WHAT YOU SHOULD DO:
Locate the line bearing "## Borrar datos" in the material below, then reproduce it and each following line up to and including the line bearing "-p add 10.10.90.0".

TASK INPUTS:
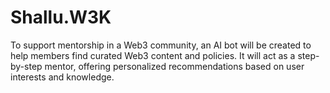 # Shallu.W3K
To support mentorship in a Web3 community, an AI bot will be created to help members find curated Web3 content and policies. It will act as a step-by-step mentor, offering personalized recommendations based on user interests and knowledge.

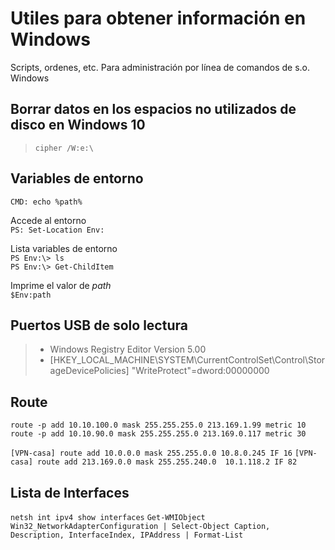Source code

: # Utiles para obtener información en Windows
Scripts, ordenes, etc. Para administración por línea de comandos de s.o. Windows

## Borrar datos en los espacios no utilizados de disco en Windows 10
>``cipher /W:e:\``

## Variables de entorno
``CMD: echo %path%``

Accede al entorno  
``PS: Set-Location Env:``

Lista variables de entorno  
``PS Env:\> ls``  
``PS Env:\> Get-ChildItem``

Imprime el valor de _path_  
``$Env:path``

## Puertos USB de solo lectura
>- Windows Registry Editor Version 5.00
>- [HKEY_LOCAL_MACHINE\SYSTEM\CurrentControlSet\Control\StorageDevicePolicies] "WriteProtect"=dword:00000000

## Route
``route -p add 10.10.100.0 mask 255.255.255.0 213.169.1.99 metric 10``  
``route -p add 10.10.90.0 mask 255.255.255.0 213.169.0.117 metric 30``

``[VPN-casa] route add 10.0.0.0 mask 255.255.0.0 10.8.0.245 IF 16``
``[VPN-casa] route add 213.169.0.0 mask 255.255.240.0  10.1.118.2 IF 82``

## Lista de Interfaces
``netsh int ipv4 show interfaces``
``Get-WMIObject Win32_NetworkAdapterConfiguration | Select-Object Caption, Description, InterfaceIndex, IPAddress | Format-List``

SOLUTION TO THIS PROBLEM:
## Borrar datos en los espacios no utilizados de disco en Windows 10
>``cipher /W:e:\``

## Variables de entorno
``CMD: echo %path%``

Accede al entorno  
``PS: Set-Location Env:``

Lista variables de entorno  
``PS Env:\> ls``  
``PS Env:\> Get-ChildItem``

Imprime el valor de _path_  
``$Env:path``

## Puertos USB de solo lectura
>- Windows Registry Editor Version 5.00
>- [HKEY_LOCAL_MACHINE\SYSTEM\CurrentControlSet\Control\StorageDevicePolicies] "WriteProtect"=dword:00000000

## Route
``route -p add 10.10.100.0 mask 255.255.255.0 213.169.1.99 metric 10``  
``route -p add 10.10.90.0 mask 255.255.255.0 213.169.0.117 metric 30``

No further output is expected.